Taliban kill 17 at Afghan police checkpoint
KABUL: Taliban insurgents poisoned and then shot to death 17 people in an overnight attack on a government-backed militia post in eastern Afghanistan, an Afghan official said Wednesday.
The militants somehow poisoned those inside the outpost, incapacitating them, before gunning them down Tuesday night, said Abdul Jamhe Jamhe, a leader of the Ghazni provincial government.
The method of poisoning was unclear, he added.
The dead included 10 members of the government-backed Afghan local police, and seven of their civilian friends, said Provincial Gov. Musa Khan Akbarzada. He says there was a conspiracy of some sort but declined to confirm if poison was involved.

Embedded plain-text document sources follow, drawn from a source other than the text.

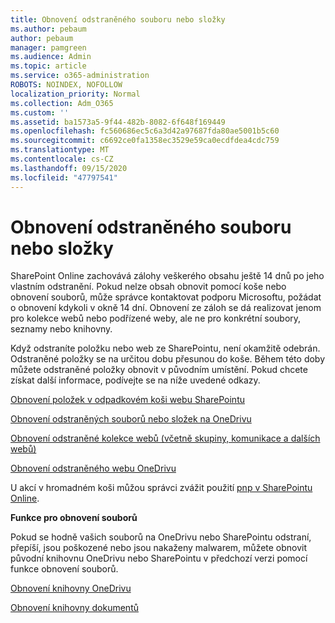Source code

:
 ```yaml
---
title: Obnovení odstraněného souboru nebo složky
ms.author: pebaum
author: pebaum
manager: pamgreen
ms.audience: Admin
ms.topic: article
ms.service: o365-administration
ROBOTS: NOINDEX, NOFOLLOW
localization_priority: Normal
ms.collection: Adm_O365
ms.custom: ''
ms.assetid: ba1573a5-9f44-482b-8082-6f648f169449
ms.openlocfilehash: fc560686ec5c6a3d42a97687fda80ae5001b5c60
ms.sourcegitcommit: c6692ce0fa1358ec3529e59ca0ecdfdea4cdc759
ms.translationtype: MT
ms.contentlocale: cs-CZ
ms.lasthandoff: 09/15/2020
ms.locfileid: "47797541"
---
```

# <a name="restore-a-deleted-file-or-folder"></a>Obnovení odstraněného souboru nebo složky

SharePoint Online zachovává zálohy veškerého obsahu ještě 14 dnů po jeho vlastním odstranění. Pokud nelze obsah obnovit pomocí koše nebo obnovení souborů, může správce kontaktovat podporu Microsoftu, požádat o obnovení kdykoli v okně 14 dní. Obnovení ze záloh se dá realizovat jenom pro kolekce webů nebo podřízené weby, ale ne pro konkrétní soubory, seznamy nebo knihovny.

Když odstraníte položku nebo web ze SharePointu, není okamžitě odebrán. Odstraněné položky se na určitou dobu přesunou do koše. Během této doby můžete odstraněné položky obnovit v původním umístění. Pokud chcete získat další informace, podívejte se na níže uvedené odkazy.

[Obnovení položek v odpadkovém koši webu SharePointu](https://support.office.com/article/restore-deleted-items-from-the-site-collection-recycle-bin-5fa924ee-16d7-487b-9a0a-021b9062d14b)

[Obnovení odstraněných souborů nebo složek na OneDrivu](https://support.office.com/article/Restore-deleted-files-or-folders-in-OneDrive-949ada80-0026-4db3-a953-c99083e6a84f)

[Obnovení odstraněné kolekce webů (včetně skupiny, komunikace a dalších webů)](https://docs.microsoft.com/sharepoint/restore-deleted-site-collection)

[Obnovení odstraněného webu OneDrivu](https://docs.microsoft.com/onedrive/restore-deleted-onedrive)

U akcí v hromadném koši můžou správci zvážit použití [pnp v SharePointu Online](https://docs.microsoft.com/powershell/sharepoint/sharepoint-pnp/sharepoint-pnp-cmdlets?view=sharepoint-ps).

**Funkce pro obnovení souborů**

Pokud se hodně vašich souborů na OneDrivu nebo SharePointu odstraní, přepíší, jsou poškozené nebo jsou nakaženy malwarem, můžete obnovit původní knihovnu OneDrivu nebo SharePointu v předchozí verzi pomocí funkce obnovení souborů.

[Obnovení knihovny OneDrivu](https://support.office.com/article/restore-your-onedrive-fa231298-759d-41cf-bcd0-25ac53eb8a15)

[Obnovení knihovny dokumentů](https://support.office.com/article/restore-a-document-library-317791c3-8bd0-4dfd-8254-3ca90883d39a)

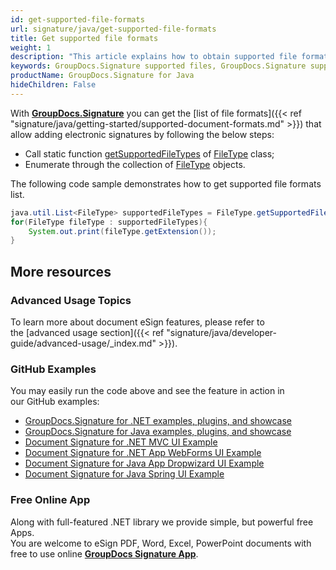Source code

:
 ```yaml
---
id: get-supported-file-formats
url: signature/java/get-supported-file-formats
title: Get supported file formats
weight: 1
description: "This article explains how to obtain supported file formats list for PDF, Words, Spreadsheet or Presentation document types when working with GroupDocs.Signature within your .NET applications."
keywords: GroupDocs.Signature supported files, GroupDocs.Signature supported documents, GroupDocs.Signature PDF files, GroupDocs.Signature Words files, GroupDocs.Signature Presentation files, GroupDocs.Signature Spreadsheet files
productName: GroupDocs.Signature for Java
hideChildren: False
---
```

With [**GroupDocs.Signature**](https://products.groupdocs.com/signature/java) you can get the [list of file formats]({{< ref "signature/java/getting-started/supported-document-formats.md" >}}) that allow adding electronic signatures by following the below steps:

*   Call static function [getSupportedFileTypes](https://apireference.groupdocs.com/signature/java/com.groupdocs.signature.domain.documentpreview/FileType#getSupportedFileTypes()) of [FileType](https://apireference.groupdocs.com/signature/java/com.groupdocs.signature.domain.documentpreview/FileType) class;
*   Enumerate through the collection of [FileType](https://apireference.groupdocs.com/signature/java/com.groupdocs.signature.domain.documentpreview/FileType) objects.

The following code sample demonstrates how to get supported file formats list.

```java
java.util.List<FileType> supportedFileTypes = FileType.getSupportedFileTypes();
for(FileType fileType : supportedFileTypes){
    System.out.print(fileType.getExtension());
}
```

## More resources
### Advanced Usage Topics
To learn more about document eSign features, please refer to the [advanced usage section]({{< ref "signature/java/developer-guide/advanced-usage/_index.md" >}}).

### GitHub Examples
You may easily run the code above and see the feature in action in our GitHub examples:
*   [GroupDocs.Signature for .NET examples, plugins, and showcase](https://github.com/groupdocs-signature/GroupDocs.Signature-for-.NET)    
*   [GroupDocs.Signature for Java examples, plugins, and showcase](https://github.com/groupdocs-signature/GroupDocs.Signature-for-Java)    
*   [Document Signature for .NET MVC UI Example](https://github.com/groupdocs-signature/GroupDocs.Signature-for-.NET-MVC)    
*   [Document Signature for .NET App WebForms UI Example](https://github.com/groupdocs-signature/GroupDocs.Signature-for-.NET-WebForms)    
*   [Document Signature for Java App Dropwizard UI Example](https://github.com/groupdocs-signature/GroupDocs.Signature-for-Java-Dropwizard)   
*   [Document Signature for Java Spring UI Example](https://github.com/groupdocs-signature/GroupDocs.Signature-for-Java-Spring)
    
### Free Online App
Along with full-featured .NET library we provide simple, but powerful free Apps.  
You are welcome to eSign PDF, Word, Excel, PowerPoint documents with free to use online **[GroupDocs Signature App](https://products.groupdocs.app/signature)**.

The lightly trained Afghan Local Police, a village-level force backed by US troops and overseen by the Ministry of the Interior, is tasked with helping bring security to remote areas. But Afghan President Hamid Karzai has expressed concern that without careful vetting, the program could end up arming local troublemakers, strongmen or criminals.

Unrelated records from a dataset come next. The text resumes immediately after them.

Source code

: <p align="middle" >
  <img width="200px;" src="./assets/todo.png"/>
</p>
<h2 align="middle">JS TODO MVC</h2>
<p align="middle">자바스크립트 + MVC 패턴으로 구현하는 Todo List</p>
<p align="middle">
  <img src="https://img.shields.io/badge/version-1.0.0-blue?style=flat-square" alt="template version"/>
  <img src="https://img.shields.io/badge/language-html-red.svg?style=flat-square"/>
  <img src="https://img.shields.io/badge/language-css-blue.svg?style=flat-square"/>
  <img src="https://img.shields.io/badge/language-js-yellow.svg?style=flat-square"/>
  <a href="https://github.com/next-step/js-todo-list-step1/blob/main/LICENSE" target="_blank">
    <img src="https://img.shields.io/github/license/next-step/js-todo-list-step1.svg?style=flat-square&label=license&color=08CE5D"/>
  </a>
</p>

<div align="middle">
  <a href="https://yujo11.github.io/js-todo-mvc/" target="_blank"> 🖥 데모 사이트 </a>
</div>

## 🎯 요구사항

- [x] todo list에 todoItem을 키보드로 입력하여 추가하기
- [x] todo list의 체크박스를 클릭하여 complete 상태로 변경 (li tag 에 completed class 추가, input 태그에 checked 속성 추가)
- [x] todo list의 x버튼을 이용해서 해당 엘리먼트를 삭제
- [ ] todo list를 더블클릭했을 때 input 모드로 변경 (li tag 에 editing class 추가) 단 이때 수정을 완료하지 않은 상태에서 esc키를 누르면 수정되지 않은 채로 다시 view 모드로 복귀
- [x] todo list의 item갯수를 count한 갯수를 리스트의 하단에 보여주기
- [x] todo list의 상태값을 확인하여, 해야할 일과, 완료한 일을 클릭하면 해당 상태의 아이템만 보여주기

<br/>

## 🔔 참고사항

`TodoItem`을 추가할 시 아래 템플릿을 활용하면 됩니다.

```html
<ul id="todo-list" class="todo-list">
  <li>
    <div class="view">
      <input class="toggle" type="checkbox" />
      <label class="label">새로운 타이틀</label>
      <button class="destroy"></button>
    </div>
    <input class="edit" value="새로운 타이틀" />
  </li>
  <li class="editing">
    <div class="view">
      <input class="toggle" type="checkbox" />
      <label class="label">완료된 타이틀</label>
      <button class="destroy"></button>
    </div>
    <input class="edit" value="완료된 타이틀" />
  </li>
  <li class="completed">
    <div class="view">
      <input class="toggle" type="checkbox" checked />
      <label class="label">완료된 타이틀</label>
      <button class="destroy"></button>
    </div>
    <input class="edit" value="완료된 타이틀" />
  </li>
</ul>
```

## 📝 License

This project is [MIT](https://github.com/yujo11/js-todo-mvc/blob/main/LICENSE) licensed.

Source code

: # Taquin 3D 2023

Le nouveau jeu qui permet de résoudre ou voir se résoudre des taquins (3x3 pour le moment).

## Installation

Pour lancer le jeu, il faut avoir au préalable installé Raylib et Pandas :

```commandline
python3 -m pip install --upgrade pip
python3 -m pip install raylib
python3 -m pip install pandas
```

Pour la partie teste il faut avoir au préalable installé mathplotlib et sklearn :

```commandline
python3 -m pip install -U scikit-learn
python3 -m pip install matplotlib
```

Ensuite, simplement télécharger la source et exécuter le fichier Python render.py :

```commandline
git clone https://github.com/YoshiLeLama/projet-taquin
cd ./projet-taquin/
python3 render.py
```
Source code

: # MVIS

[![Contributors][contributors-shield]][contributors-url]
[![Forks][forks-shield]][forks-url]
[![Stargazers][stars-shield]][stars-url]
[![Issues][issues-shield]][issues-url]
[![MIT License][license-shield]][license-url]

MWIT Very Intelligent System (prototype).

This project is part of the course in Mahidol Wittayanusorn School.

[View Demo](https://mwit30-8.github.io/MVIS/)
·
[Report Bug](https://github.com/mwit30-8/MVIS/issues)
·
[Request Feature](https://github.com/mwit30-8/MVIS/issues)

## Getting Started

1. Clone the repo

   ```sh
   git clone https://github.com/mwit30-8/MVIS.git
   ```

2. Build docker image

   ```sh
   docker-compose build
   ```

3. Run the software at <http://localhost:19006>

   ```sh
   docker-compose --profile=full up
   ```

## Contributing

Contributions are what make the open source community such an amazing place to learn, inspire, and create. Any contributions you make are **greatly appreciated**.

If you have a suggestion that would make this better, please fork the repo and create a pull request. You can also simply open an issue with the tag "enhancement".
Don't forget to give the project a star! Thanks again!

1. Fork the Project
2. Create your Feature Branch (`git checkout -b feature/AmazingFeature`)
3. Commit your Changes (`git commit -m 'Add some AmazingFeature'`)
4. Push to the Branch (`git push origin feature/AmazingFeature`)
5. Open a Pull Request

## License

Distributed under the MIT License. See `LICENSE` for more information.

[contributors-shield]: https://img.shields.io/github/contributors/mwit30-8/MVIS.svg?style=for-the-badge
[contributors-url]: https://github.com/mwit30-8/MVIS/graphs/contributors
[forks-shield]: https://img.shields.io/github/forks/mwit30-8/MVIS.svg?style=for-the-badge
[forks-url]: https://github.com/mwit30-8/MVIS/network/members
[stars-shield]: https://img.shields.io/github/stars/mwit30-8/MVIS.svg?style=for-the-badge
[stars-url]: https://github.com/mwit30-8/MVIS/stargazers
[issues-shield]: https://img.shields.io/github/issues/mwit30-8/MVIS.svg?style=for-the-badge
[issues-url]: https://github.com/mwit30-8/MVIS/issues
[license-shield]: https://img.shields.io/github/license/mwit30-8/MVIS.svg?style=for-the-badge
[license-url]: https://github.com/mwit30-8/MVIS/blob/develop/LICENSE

Taliban spokesman Zabiullah Mujahid claimed responsibility for the attack.
He told news agency the Associated Press by telephone that the attackers shot the men dead in their sleep but that no poison was involved.
Mujahid also claimed responsibility for a bombing in Kabul earlier in the day that wounded up to ten people.
The attacks come three days after a would-be car bomber was shot dead by police in downtown Kabul. That assailant was driving a vehicle packed with explosives and officials said he appeared to be targeting an intelligence agency office.
It also comes as the US-led military coalition in the country is backing off from its claim that Taliban attacks dropped in 2012, tacitly acknowledging a hole in its widely repeated argument that violence is easing and that the insurgency is in steep decline.